- [Your goal]: Within the records below, reproduce without change the lines from the line that has "substructure mark line type/.store" through the line that has "phorizontal spring direction/.store", and only those.

*** Given information ***

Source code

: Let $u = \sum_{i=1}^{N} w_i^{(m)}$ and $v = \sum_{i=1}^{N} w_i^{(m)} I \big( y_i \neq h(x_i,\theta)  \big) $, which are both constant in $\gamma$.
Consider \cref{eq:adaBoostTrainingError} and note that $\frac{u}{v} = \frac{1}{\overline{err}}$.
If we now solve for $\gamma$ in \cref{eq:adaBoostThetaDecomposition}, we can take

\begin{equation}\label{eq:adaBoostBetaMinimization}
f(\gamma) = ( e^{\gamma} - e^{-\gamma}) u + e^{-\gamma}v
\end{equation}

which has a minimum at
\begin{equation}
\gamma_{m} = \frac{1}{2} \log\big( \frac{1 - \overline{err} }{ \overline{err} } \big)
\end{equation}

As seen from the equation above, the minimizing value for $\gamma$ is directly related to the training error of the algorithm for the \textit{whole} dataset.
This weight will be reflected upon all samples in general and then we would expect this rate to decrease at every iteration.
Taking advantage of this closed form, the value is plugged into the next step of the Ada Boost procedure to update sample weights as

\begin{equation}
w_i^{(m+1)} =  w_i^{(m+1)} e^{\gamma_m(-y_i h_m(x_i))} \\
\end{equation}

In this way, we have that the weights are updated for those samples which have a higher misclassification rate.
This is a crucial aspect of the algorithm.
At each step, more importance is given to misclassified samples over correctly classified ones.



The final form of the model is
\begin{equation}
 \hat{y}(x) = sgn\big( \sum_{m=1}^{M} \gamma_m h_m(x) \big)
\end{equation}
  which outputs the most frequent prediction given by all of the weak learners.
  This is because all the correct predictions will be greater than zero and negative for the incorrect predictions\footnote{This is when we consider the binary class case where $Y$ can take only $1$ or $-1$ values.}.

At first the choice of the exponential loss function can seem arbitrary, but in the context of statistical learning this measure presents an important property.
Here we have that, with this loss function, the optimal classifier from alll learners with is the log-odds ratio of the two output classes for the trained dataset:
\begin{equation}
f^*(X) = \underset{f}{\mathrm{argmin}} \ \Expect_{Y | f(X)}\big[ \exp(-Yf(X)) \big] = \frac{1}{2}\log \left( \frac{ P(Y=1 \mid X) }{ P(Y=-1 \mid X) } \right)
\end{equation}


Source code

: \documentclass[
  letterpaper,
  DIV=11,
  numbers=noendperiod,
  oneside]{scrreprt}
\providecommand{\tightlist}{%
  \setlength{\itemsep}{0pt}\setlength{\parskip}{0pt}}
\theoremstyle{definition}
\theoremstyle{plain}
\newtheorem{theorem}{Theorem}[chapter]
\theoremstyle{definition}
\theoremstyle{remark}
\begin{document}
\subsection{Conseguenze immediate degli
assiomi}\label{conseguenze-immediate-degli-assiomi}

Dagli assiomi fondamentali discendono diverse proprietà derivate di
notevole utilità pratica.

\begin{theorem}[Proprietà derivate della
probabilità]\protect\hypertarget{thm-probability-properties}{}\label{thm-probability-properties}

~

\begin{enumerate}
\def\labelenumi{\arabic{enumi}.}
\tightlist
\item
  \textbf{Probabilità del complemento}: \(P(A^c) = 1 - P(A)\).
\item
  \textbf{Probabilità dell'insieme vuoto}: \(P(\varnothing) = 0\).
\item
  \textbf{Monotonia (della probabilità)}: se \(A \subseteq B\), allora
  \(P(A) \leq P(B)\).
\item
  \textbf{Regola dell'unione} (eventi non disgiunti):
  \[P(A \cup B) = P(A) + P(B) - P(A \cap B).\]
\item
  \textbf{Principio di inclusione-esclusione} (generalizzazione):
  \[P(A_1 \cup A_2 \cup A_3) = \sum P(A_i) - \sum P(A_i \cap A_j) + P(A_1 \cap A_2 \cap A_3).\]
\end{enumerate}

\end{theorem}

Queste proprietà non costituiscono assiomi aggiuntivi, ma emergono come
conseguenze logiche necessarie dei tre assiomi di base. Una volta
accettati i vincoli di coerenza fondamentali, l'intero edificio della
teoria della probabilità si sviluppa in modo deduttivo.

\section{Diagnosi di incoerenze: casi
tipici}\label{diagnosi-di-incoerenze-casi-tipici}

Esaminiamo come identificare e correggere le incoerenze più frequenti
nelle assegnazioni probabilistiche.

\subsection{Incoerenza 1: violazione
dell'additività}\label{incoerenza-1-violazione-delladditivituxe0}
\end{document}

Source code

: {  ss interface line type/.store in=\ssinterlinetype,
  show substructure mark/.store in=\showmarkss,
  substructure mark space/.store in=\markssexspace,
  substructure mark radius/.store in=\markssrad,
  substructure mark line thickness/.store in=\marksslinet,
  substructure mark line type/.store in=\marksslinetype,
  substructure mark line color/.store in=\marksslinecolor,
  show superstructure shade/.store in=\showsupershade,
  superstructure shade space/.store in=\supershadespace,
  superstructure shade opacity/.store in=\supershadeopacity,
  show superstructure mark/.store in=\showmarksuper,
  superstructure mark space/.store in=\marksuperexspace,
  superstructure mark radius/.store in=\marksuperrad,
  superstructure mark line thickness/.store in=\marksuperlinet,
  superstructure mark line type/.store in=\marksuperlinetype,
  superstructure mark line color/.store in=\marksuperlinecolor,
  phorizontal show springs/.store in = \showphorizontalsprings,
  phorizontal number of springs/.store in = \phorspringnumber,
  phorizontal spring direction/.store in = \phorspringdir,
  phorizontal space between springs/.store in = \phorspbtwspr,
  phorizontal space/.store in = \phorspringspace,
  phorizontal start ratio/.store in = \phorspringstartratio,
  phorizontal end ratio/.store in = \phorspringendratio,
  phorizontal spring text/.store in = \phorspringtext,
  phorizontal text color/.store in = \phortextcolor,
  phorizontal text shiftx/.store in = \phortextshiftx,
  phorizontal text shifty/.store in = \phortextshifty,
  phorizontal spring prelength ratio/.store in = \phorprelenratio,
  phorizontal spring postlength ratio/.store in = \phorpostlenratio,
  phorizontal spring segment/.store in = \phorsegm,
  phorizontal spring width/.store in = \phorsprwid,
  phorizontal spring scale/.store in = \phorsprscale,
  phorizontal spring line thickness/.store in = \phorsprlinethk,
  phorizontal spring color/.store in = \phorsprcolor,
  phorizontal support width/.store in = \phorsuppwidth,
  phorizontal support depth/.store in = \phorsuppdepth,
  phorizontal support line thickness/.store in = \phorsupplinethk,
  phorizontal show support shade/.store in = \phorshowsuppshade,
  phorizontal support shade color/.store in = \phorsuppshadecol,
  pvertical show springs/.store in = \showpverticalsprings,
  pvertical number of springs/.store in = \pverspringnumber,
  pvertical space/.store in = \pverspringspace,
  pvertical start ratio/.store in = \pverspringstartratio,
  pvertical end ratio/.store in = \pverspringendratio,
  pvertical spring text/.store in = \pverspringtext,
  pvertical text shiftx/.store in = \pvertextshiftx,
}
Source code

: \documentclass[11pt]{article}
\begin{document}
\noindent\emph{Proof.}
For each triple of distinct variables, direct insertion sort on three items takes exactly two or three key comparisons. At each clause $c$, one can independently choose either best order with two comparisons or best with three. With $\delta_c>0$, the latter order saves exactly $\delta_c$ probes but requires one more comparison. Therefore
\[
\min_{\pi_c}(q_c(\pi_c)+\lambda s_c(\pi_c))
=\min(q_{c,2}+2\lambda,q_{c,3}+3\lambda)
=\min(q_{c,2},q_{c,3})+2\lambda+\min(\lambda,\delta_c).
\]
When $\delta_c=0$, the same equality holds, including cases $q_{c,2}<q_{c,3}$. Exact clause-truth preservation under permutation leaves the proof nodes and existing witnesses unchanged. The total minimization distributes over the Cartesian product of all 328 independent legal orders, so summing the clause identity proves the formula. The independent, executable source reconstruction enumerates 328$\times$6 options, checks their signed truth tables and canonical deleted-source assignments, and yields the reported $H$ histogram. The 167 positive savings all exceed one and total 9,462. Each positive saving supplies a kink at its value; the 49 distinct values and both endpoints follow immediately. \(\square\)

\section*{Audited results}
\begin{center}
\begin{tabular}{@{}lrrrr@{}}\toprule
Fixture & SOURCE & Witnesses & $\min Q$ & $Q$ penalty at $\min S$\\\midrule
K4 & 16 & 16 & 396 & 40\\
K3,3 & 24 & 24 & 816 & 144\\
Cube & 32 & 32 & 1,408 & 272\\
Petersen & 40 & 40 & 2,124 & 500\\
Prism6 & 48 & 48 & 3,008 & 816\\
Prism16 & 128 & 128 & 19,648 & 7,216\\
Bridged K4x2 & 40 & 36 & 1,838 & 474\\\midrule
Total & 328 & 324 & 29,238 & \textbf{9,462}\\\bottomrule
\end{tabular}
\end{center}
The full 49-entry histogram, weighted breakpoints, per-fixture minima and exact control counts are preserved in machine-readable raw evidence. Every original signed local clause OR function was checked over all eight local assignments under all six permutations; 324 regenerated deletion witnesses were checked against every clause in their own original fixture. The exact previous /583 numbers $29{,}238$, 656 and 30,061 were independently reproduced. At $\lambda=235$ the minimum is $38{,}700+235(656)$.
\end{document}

***

- [Exercise result]:
  substructure mark line type/.store in=\marksslinetype,
  substructure mark line color/.store in=\marksslinecolor,
  show superstructure shade/.store in=\showsupershade,
  superstructure shade space/.store in=\supershadespace,
  superstructure shade opacity/.store in=\supershadeopacity,
  show superstructure mark/.store in=\showmarksuper,
  superstructure mark space/.store in=\marksuperexspace,
  superstructure mark radius/.store in=\marksuperrad,
  superstructure mark line thickness/.store in=\marksuperlinet,
  superstructure mark line type/.store in=\marksuperlinetype,
  superstructure mark line color/.store in=\marksuperlinecolor,
  phorizontal show springs/.store in = \showphorizontalsprings,
  phorizontal number of springs/.store in = \phorspringnumber,
  phorizontal spring direction/.store in = \phorspringdir,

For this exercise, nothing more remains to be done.